_The task_:
Within the listing below, show every line that contains the word "Report".

-------

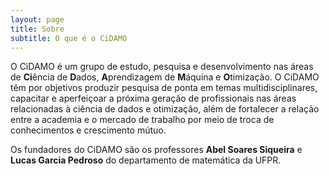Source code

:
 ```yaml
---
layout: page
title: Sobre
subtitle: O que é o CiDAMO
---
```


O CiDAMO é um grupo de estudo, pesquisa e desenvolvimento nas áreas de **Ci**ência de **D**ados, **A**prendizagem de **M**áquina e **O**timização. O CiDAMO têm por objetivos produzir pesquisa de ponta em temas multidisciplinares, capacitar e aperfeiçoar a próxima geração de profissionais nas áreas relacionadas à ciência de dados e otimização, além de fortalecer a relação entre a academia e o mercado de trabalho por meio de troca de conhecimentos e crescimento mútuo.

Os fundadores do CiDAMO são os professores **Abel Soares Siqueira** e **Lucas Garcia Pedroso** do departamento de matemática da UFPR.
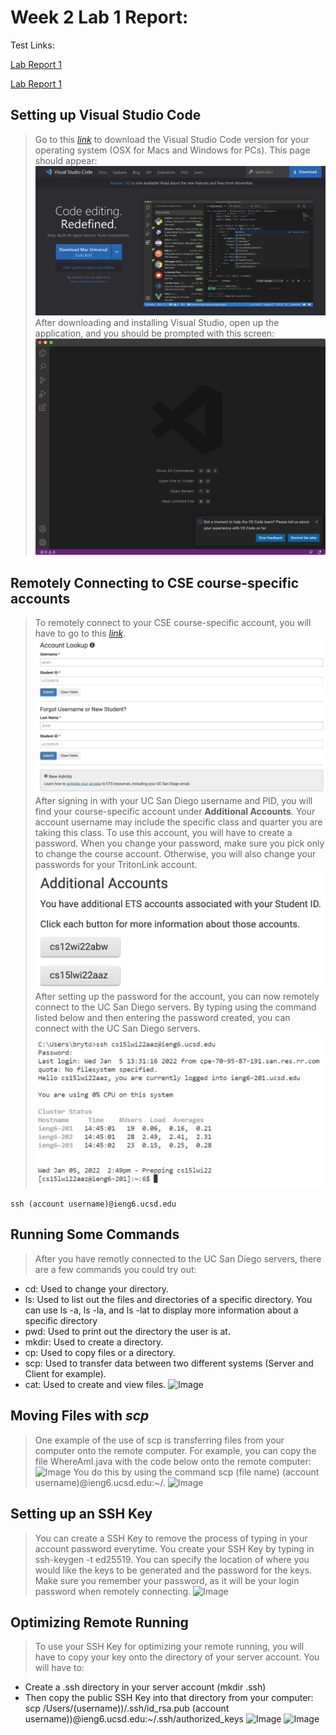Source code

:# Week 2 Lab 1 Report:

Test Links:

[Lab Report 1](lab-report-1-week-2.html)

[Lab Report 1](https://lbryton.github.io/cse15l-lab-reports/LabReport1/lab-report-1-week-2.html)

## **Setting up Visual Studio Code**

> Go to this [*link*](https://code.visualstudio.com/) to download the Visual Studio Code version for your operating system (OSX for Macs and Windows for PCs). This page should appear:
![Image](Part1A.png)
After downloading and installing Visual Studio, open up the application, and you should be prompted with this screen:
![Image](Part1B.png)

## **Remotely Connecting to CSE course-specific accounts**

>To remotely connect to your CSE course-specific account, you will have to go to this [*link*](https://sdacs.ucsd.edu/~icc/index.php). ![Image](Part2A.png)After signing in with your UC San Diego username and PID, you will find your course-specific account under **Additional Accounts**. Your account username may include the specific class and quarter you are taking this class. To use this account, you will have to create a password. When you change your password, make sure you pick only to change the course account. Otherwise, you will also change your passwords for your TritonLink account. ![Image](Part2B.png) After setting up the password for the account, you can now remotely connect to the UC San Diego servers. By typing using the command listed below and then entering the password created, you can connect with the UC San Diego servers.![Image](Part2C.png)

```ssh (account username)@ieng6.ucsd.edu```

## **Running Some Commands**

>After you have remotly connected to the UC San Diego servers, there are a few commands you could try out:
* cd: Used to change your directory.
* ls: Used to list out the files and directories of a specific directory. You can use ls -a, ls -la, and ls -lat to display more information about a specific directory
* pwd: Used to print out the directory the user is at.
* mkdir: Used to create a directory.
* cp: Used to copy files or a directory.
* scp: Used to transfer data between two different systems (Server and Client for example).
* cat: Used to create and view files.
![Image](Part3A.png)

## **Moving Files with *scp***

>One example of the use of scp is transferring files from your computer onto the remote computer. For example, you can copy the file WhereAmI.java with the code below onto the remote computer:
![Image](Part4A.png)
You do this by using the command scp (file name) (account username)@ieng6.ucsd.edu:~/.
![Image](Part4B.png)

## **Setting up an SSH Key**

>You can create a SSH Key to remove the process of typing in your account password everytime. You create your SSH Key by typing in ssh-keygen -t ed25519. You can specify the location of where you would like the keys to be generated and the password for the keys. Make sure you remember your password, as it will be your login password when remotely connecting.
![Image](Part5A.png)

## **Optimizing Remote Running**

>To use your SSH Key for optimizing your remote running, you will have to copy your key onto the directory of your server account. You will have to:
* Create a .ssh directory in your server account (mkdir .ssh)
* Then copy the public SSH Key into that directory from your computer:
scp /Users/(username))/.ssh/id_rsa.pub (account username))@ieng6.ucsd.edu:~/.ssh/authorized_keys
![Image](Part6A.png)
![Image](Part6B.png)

-------

_Task response_:
:# Week 2 Lab 1 Report:
[Lab Report 1](lab-report-1-week-2.html)
[Lab Report 1](https://lbryton.github.io/cse15l-lab-reports/LabReport1/lab-report-1-week-2.html)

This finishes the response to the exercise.